Etat des lieux sur les cires à usage apicole utilisées en France

Itsap-cgaaer

En 2016, les cires d’abeille utilisées en France ont fait l’objet d’une thèse d’exercice vétérinaire. Cette étude, réalisée par Agnès Schryve, était encadrée conjointement par le CGAAER (Conseil général de l’alimentation, de l’agriculture et des espaces ruraux) et l’ITSAP-Institut de l’abeille, et financée par le Ministère de l’Agriculture, l’Agroalimentaire et la Forêt. Elle avait pour objectifs de :

– connaître le circuit de la cire en France, les acteurs impliqués et leurs rôles,
– mettre en évidence des points à risque au regard de la qualité des cires,
– proposer des pistes d’action pour améliorer la qualité des cires.

Cette thèse s’est basée sur une étude bibliographique et sur l’analyse d’un nombre important de données recueillies auprès d’acteurs variés, notamment :

– des acteurs de la filière apicole conventionnelle ou biologique, notamment des apiculteurs, des ciriers, des GDSA (Groupement de Défense Sanitaire Apicole), des syndicats apicoles départementaux, des ADA (Association de Développement Apicole), des laboratoires d’analyses, …

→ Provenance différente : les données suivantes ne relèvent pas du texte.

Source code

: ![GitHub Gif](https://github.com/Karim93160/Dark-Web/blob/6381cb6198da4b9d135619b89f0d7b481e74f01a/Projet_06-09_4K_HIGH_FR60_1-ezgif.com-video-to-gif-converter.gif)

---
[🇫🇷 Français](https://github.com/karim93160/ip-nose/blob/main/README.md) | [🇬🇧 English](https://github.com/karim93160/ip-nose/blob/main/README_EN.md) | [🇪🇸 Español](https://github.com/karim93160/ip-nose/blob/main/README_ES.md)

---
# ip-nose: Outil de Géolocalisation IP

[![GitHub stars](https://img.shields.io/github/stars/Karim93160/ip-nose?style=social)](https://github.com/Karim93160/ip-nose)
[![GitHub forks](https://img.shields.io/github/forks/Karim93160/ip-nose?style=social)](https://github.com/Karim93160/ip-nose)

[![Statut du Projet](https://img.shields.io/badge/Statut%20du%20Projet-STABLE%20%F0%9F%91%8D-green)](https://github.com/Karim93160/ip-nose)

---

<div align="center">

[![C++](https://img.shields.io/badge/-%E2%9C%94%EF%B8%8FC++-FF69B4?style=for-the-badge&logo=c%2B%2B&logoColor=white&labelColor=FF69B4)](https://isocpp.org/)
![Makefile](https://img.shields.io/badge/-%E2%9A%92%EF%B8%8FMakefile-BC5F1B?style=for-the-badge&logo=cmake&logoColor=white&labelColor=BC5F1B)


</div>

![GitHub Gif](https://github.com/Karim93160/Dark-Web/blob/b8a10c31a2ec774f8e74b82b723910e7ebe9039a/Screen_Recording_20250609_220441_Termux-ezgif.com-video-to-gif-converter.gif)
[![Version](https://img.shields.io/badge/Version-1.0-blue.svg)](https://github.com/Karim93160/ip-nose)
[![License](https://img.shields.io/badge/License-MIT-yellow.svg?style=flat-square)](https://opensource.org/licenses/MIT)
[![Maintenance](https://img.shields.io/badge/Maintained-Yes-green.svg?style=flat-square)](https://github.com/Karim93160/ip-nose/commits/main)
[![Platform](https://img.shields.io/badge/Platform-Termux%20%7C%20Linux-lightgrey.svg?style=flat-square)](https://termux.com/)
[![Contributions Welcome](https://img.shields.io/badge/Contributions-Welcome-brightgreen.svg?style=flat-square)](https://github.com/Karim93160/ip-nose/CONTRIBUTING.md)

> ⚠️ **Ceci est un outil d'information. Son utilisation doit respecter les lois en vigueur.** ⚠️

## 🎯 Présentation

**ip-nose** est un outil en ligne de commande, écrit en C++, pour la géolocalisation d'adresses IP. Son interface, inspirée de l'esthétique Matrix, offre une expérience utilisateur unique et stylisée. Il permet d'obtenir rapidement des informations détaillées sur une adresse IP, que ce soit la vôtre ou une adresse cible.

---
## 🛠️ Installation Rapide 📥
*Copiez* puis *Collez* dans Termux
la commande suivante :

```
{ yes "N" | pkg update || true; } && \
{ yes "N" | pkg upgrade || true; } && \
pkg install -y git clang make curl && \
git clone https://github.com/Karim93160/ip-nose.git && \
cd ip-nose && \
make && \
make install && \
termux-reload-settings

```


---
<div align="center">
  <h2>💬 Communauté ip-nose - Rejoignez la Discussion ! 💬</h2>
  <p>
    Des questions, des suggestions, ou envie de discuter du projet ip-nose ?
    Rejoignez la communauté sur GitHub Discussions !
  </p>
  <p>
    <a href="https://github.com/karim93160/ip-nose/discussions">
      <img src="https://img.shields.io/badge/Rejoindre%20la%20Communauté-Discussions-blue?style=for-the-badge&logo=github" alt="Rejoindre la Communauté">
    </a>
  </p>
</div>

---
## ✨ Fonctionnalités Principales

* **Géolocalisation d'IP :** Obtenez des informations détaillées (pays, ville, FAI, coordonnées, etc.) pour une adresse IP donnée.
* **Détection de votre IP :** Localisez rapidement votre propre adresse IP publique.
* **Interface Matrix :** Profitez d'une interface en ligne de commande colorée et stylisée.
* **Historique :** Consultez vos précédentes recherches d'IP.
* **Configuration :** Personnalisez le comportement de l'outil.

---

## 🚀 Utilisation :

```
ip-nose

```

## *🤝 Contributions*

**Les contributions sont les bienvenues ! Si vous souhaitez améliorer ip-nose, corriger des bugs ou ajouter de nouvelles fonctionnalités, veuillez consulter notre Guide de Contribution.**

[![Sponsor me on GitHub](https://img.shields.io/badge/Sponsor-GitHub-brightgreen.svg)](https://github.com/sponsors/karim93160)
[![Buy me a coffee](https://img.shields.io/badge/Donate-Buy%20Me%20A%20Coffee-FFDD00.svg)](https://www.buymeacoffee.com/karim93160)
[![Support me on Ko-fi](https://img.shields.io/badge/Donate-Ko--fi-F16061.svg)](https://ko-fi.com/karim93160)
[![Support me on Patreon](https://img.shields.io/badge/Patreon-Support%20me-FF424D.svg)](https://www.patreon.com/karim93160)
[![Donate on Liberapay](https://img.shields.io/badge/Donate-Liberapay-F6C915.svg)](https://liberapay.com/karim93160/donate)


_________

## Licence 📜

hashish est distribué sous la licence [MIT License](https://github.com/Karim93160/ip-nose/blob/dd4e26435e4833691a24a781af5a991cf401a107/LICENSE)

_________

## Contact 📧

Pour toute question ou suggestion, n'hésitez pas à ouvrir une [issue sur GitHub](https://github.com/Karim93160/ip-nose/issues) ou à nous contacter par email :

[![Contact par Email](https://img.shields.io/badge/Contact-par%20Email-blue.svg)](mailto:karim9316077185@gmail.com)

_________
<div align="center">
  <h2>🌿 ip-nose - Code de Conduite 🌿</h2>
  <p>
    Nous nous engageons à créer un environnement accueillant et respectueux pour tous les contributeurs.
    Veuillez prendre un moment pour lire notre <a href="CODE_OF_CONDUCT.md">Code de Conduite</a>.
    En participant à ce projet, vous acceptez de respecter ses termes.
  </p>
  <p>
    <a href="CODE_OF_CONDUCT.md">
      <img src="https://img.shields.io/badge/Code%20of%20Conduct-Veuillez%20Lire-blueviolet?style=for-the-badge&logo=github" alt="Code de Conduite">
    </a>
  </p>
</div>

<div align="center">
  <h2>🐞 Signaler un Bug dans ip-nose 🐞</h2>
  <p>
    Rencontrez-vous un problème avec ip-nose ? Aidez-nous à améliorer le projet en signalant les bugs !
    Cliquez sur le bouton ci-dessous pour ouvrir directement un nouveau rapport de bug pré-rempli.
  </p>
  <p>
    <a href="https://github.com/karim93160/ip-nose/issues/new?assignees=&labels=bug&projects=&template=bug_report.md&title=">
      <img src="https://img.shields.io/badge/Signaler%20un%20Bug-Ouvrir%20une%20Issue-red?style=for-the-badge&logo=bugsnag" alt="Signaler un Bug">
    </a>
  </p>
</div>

– d’autres parties prenantes : des agents de DDPP (Direction Départementale de la Protection des Populations), de PIF (Poste d’Inspection Frontalier), des OC (Organismes Certificateurs), l’INAO (Institut National de l’Origine et de la Qualité),…

Présentation des points majeurs mis en évidence dans ce travail

La cire, un intrant majeur en apiculture

La feuille de cire gaufrée est un intrant utilisé par une grande majorité d’apiculteur chaque année afin d’assurer le renouvellement des cadres dans le corps de la ruche (rappelons-le, il est préconisé de renouveler 1/3 à ¼ des cadres de corps par an ). Les feuilles de cire introduites proviennent de la transformation des opercules, des cires de cadres de hausses ou de cadres de corps. Certains apiculteurs choisissent l’autorenouvellement et ne recyclent que la propre cire de leur exploitation, d’autres achètent de la cire d’origine extérieure.

Mais qu’en est-il de la qualité sanitaire des cires transformées ou achetées et de son impact sur la santé des colonies ?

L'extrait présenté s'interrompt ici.